Filter dtypes dictionary to only include columns present in ‘columns’.

Parameters:

dtypes (dict or pd.Series) – Dictionary mapping column names to their data types.
columns (iterable of str) – List of columns to keep.

Return type:

dict[str, Any] | Series

Returns:

dict – Filtered dictionary containing only keys present in ‘columns’.

cdm_reader_mapper.mdf_reader.utils.utilities.validate_arg(arg_name, arg_value, arg_type)[source]¶

Validate that the input argument is of the expected type.

Parameters:

arg_name (str) – Name of the argument.
arg_value (Any) – Value of the argument.
arg_type (type) – Expected type of the argument.

Return type:

bool

Returns:

bool – True if arg_value is of type arg_type or None.

Raises:

ValueError – If arg_value is not of type arg_type and not None.

cdm_reader_mapper.mdf_reader.utils.validators module¶

Data validation module.

cdm_reader_mapper.mdf_reader.utils.validators.validate(data, imodel, ext_table_path, attributes, disables=None)[source]¶

Validate a pandas DataFrame according to a data model and code tables.

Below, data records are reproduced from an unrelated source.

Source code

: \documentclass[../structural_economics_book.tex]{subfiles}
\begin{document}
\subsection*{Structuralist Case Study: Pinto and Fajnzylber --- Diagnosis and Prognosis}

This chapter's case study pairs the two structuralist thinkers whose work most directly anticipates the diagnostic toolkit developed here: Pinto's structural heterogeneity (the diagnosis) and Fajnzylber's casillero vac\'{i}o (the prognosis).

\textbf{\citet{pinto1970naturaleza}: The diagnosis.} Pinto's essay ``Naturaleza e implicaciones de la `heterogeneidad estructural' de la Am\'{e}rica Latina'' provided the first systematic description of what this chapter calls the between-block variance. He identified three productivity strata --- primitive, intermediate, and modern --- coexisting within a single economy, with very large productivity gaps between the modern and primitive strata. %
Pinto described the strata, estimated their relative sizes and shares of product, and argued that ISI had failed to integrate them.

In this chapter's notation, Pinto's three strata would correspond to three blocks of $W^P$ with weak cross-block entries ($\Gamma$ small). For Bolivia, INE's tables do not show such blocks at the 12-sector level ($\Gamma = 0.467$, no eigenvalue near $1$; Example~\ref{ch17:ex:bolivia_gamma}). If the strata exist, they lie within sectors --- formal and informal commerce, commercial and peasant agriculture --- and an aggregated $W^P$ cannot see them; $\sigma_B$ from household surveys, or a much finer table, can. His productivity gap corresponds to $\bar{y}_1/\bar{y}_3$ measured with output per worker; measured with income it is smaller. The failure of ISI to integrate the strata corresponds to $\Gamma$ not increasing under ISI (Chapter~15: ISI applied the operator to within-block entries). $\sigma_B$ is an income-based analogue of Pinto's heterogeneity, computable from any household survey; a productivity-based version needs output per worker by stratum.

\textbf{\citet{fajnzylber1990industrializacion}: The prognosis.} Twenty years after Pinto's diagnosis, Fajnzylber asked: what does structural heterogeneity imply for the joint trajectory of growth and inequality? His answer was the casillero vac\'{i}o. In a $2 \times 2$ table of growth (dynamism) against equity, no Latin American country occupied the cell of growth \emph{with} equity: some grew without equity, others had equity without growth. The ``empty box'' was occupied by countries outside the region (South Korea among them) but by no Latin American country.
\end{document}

Each column is validated based on its column_type attribute. Supports:

Numeric types: checked against valid_min and valid_max
Keys: checked against a code table
Datetime and string: validated using simple validators
Explicit boolean literals (“True”/”False”) override column validation

Parameters:

data (pd.DataFrame) – Input data to validate.
imodel (str) – Name of the internal data model, e.g., ‘icoads_r300_d704’.
ext_table_path (str, optional) – Path to external code tables for validation.
attributes (dict[str, dict]) – Dictionary of column attributes (e.g., type, valid ranges, codetable).
disables (list[str], optional) – Columns to skip during validation.

Return type:

DataFrame | None

Returns:

pd.DataFrame – Boolean mask of the same shape as data. True indicates a valid entry.

cdm_reader_mapper.mdf_reader.utils.validators.validate_codes(series, code_table, column_type)[source]¶

Validate that entries in a pandas Series exist in a provided code table.

Missing values are treated as valid.

Parameters:

series (pd.Series) – Series of object values to validate.
code_table (iterable) – Allowed codes for validation.
column_type (str) – Column type for dtype lookup (via properties.pandas_dtypes).

Return type:

Series

Returns:

pd.Series – Boolean Series indicating valid entries.

cdm_reader_mapper.mdf_reader.utils.validators.validate_datetime(series)[source]¶

Validate that entries in a pandas Series can be converted to datetime.

Missing values are treated as valid.

Parameters:: series (pd.Series) – Series of object values to validate.
Return type:: Series
Returns:: pd.Series – Boolean Series indicating valid entries.

cdm_reader_mapper.mdf_reader.utils.validators.validate_numeric(series, valid_min, valid_max)[source]¶

Validate that entries in a pandas Series are numeric and within a range.

Converts boolean-like strings to bools.
Invalid or missing values are marked as False unless missing (NaN).

Parameters:

series (pd.Series) – Series of object values to validate.
valid_min (float) – Minimum valid value.
valid_max (float) – Maximum valid value.

Return type:

Series

Returns:

pd.Series – Boolean Series indicating valid entries.

cdm_reader_mapper.mdf_reader.utils.validators.validate_str(series)[source]¶

Validate that entries in a pandas Series are strings.

Currently all values are treated as valid.

Parameters:: series (pd.Series) – Series of object values to validate.
Return type:: Series
Returns:: pd.Series – Boolean Series with all True.